Try it »
Whenever a line contains "attention", include it in the count; reply with the number of such lines in the data and nothing else.

Data extracts »
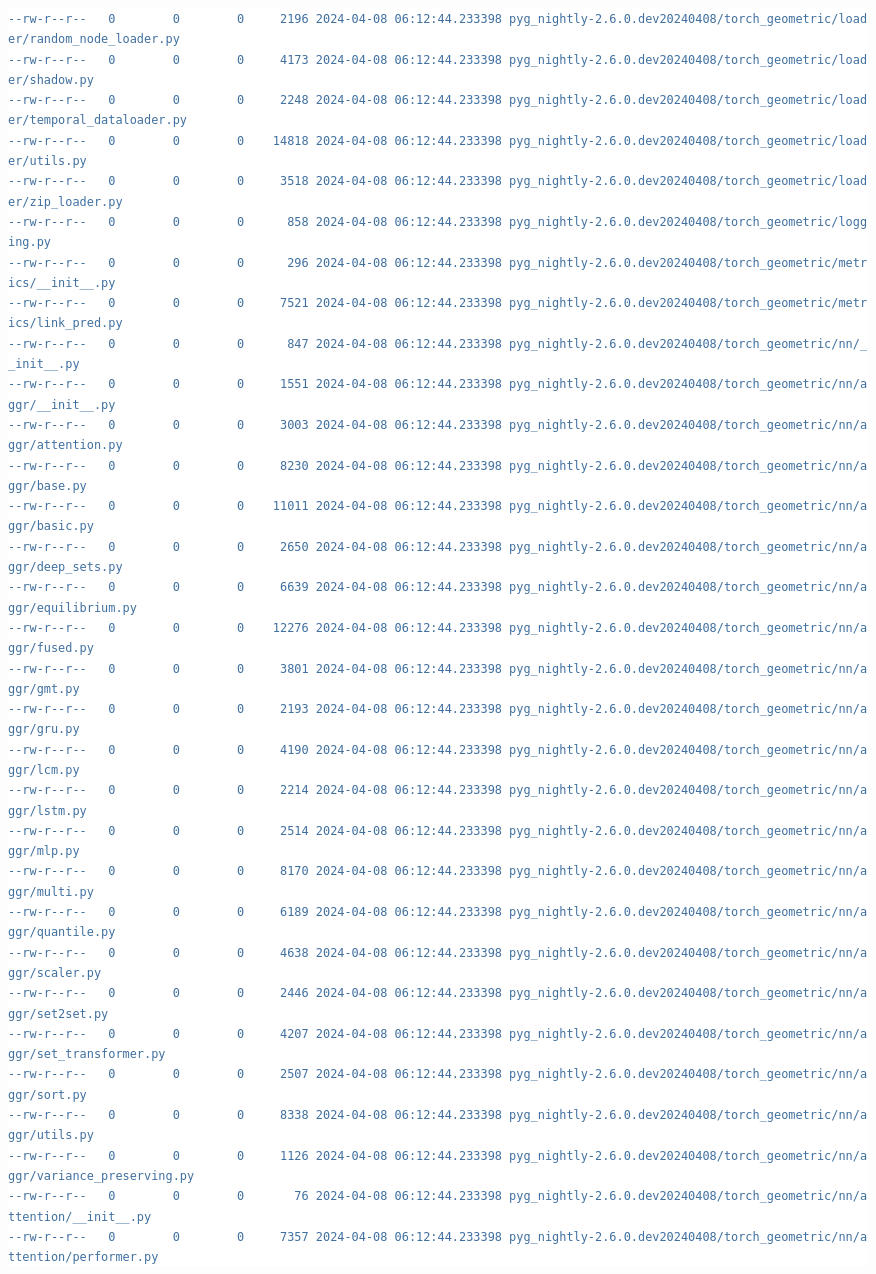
 ```diff
--rw-r--r--   0        0        0     2196 2024-04-08 06:12:44.233398 pyg_nightly-2.6.0.dev20240408/torch_geometric/loader/random_node_loader.py
--rw-r--r--   0        0        0     4173 2024-04-08 06:12:44.233398 pyg_nightly-2.6.0.dev20240408/torch_geometric/loader/shadow.py
--rw-r--r--   0        0        0     2248 2024-04-08 06:12:44.233398 pyg_nightly-2.6.0.dev20240408/torch_geometric/loader/temporal_dataloader.py
--rw-r--r--   0        0        0    14818 2024-04-08 06:12:44.233398 pyg_nightly-2.6.0.dev20240408/torch_geometric/loader/utils.py
--rw-r--r--   0        0        0     3518 2024-04-08 06:12:44.233398 pyg_nightly-2.6.0.dev20240408/torch_geometric/loader/zip_loader.py
--rw-r--r--   0        0        0      858 2024-04-08 06:12:44.233398 pyg_nightly-2.6.0.dev20240408/torch_geometric/logging.py
--rw-r--r--   0        0        0      296 2024-04-08 06:12:44.233398 pyg_nightly-2.6.0.dev20240408/torch_geometric/metrics/__init__.py
--rw-r--r--   0        0        0     7521 2024-04-08 06:12:44.233398 pyg_nightly-2.6.0.dev20240408/torch_geometric/metrics/link_pred.py
--rw-r--r--   0        0        0      847 2024-04-08 06:12:44.233398 pyg_nightly-2.6.0.dev20240408/torch_geometric/nn/__init__.py
--rw-r--r--   0        0        0     1551 2024-04-08 06:12:44.233398 pyg_nightly-2.6.0.dev20240408/torch_geometric/nn/aggr/__init__.py
--rw-r--r--   0        0        0     3003 2024-04-08 06:12:44.233398 pyg_nightly-2.6.0.dev20240408/torch_geometric/nn/aggr/attention.py
--rw-r--r--   0        0        0     8230 2024-04-08 06:12:44.233398 pyg_nightly-2.6.0.dev20240408/torch_geometric/nn/aggr/base.py
--rw-r--r--   0        0        0    11011 2024-04-08 06:12:44.233398 pyg_nightly-2.6.0.dev20240408/torch_geometric/nn/aggr/basic.py
--rw-r--r--   0        0        0     2650 2024-04-08 06:12:44.233398 pyg_nightly-2.6.0.dev20240408/torch_geometric/nn/aggr/deep_sets.py
--rw-r--r--   0        0        0     6639 2024-04-08 06:12:44.233398 pyg_nightly-2.6.0.dev20240408/torch_geometric/nn/aggr/equilibrium.py
--rw-r--r--   0        0        0    12276 2024-04-08 06:12:44.233398 pyg_nightly-2.6.0.dev20240408/torch_geometric/nn/aggr/fused.py
--rw-r--r--   0        0        0     3801 2024-04-08 06:12:44.233398 pyg_nightly-2.6.0.dev20240408/torch_geometric/nn/aggr/gmt.py
--rw-r--r--   0        0        0     2193 2024-04-08 06:12:44.233398 pyg_nightly-2.6.0.dev20240408/torch_geometric/nn/aggr/gru.py
--rw-r--r--   0        0        0     4190 2024-04-08 06:12:44.233398 pyg_nightly-2.6.0.dev20240408/torch_geometric/nn/aggr/lcm.py
--rw-r--r--   0        0        0     2214 2024-04-08 06:12:44.233398 pyg_nightly-2.6.0.dev20240408/torch_geometric/nn/aggr/lstm.py
--rw-r--r--   0        0        0     2514 2024-04-08 06:12:44.233398 pyg_nightly-2.6.0.dev20240408/torch_geometric/nn/aggr/mlp.py
--rw-r--r--   0        0        0     8170 2024-04-08 06:12:44.233398 pyg_nightly-2.6.0.dev20240408/torch_geometric/nn/aggr/multi.py
--rw-r--r--   0        0        0     6189 2024-04-08 06:12:44.233398 pyg_nightly-2.6.0.dev20240408/torch_geometric/nn/aggr/quantile.py
--rw-r--r--   0        0        0     4638 2024-04-08 06:12:44.233398 pyg_nightly-2.6.0.dev20240408/torch_geometric/nn/aggr/scaler.py
--rw-r--r--   0        0        0     2446 2024-04-08 06:12:44.233398 pyg_nightly-2.6.0.dev20240408/torch_geometric/nn/aggr/set2set.py
--rw-r--r--   0        0        0     4207 2024-04-08 06:12:44.233398 pyg_nightly-2.6.0.dev20240408/torch_geometric/nn/aggr/set_transformer.py
--rw-r--r--   0        0        0     2507 2024-04-08 06:12:44.233398 pyg_nightly-2.6.0.dev20240408/torch_geometric/nn/aggr/sort.py
--rw-r--r--   0        0        0     8338 2024-04-08 06:12:44.233398 pyg_nightly-2.6.0.dev20240408/torch_geometric/nn/aggr/utils.py
--rw-r--r--   0        0        0     1126 2024-04-08 06:12:44.233398 pyg_nightly-2.6.0.dev20240408/torch_geometric/nn/aggr/variance_preserving.py
--rw-r--r--   0        0        0       76 2024-04-08 06:12:44.233398 pyg_nightly-2.6.0.dev20240408/torch_geometric/nn/attention/__init__.py
--rw-r--r--   0        0        0     7357 2024-04-08 06:12:44.233398 pyg_nightly-2.6.0.dev20240408/torch_geometric/nn/attention/performer.py
```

Expected answer »
3